→ **Work request**: Going through the entries below, copy out each line that contains "theoremstyle".

(Saved entries)
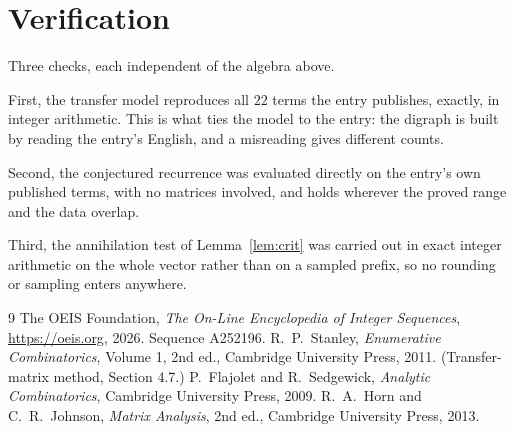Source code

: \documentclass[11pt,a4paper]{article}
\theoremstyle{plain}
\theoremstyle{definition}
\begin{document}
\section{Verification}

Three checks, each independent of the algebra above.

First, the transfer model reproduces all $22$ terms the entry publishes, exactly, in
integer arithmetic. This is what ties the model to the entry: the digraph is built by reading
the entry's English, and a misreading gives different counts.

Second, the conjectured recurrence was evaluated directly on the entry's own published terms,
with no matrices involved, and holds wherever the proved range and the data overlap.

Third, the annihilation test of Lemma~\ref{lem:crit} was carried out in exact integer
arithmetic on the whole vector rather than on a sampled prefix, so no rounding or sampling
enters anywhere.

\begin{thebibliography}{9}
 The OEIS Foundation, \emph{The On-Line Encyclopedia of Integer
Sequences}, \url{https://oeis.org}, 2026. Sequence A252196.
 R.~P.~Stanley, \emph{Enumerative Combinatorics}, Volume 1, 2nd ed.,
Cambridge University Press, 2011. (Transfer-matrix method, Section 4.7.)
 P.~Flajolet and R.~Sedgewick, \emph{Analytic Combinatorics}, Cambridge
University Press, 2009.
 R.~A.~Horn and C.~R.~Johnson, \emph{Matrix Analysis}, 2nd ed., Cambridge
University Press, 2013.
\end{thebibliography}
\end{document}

→ **Expected answer**:
\theoremstyle{plain}
\theoremstyle{definition}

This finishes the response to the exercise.